Work request :: Go through the listing below and show each line that has the word "windows".

__________

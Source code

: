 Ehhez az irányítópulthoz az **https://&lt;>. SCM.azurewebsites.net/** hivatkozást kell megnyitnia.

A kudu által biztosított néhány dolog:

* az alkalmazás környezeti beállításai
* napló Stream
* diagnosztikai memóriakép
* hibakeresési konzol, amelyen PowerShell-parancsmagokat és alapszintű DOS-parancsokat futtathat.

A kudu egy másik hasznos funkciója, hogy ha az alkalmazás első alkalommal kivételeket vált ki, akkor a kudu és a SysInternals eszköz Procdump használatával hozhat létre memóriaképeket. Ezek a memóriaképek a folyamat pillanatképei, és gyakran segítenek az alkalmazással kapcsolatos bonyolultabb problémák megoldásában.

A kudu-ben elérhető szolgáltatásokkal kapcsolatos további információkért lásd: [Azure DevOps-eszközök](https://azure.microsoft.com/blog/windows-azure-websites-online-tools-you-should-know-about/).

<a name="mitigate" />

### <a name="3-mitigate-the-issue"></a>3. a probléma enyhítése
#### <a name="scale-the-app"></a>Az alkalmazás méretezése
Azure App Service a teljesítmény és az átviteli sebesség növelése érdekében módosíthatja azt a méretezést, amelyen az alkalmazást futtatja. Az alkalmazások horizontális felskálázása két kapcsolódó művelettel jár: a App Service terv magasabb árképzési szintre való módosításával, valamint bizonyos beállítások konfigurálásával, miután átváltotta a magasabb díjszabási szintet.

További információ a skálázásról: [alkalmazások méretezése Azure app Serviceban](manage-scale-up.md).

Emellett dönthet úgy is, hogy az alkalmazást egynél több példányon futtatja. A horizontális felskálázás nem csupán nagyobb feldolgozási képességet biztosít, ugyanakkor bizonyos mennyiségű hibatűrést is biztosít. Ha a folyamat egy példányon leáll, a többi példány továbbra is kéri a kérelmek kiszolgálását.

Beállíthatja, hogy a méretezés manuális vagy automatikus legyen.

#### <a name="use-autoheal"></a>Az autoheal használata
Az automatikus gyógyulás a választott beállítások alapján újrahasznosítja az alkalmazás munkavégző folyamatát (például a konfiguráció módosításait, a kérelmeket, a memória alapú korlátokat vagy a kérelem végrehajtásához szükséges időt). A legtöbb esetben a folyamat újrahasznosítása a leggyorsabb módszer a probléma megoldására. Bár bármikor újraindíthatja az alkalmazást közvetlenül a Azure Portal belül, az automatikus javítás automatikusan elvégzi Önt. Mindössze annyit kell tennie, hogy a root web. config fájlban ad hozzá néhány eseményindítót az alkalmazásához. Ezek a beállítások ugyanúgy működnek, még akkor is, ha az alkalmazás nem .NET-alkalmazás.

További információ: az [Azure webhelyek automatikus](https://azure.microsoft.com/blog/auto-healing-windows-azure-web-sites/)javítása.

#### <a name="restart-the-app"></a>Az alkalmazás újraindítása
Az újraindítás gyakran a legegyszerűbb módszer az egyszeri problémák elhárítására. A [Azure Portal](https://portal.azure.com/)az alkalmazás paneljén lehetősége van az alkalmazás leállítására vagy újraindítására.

__________

Problem solution ::
A kudu-ben elérhető szolgáltatásokkal kapcsolatos további információkért lásd: [Azure DevOps-eszközök](https://azure.microsoft.com/blog/windows-azure-websites-online-tools-you-should-know-about/).
További információ: az [Azure webhelyek automatikus](https://azure.microsoft.com/blog/auto-healing-windows-azure-web-sites/)javítása.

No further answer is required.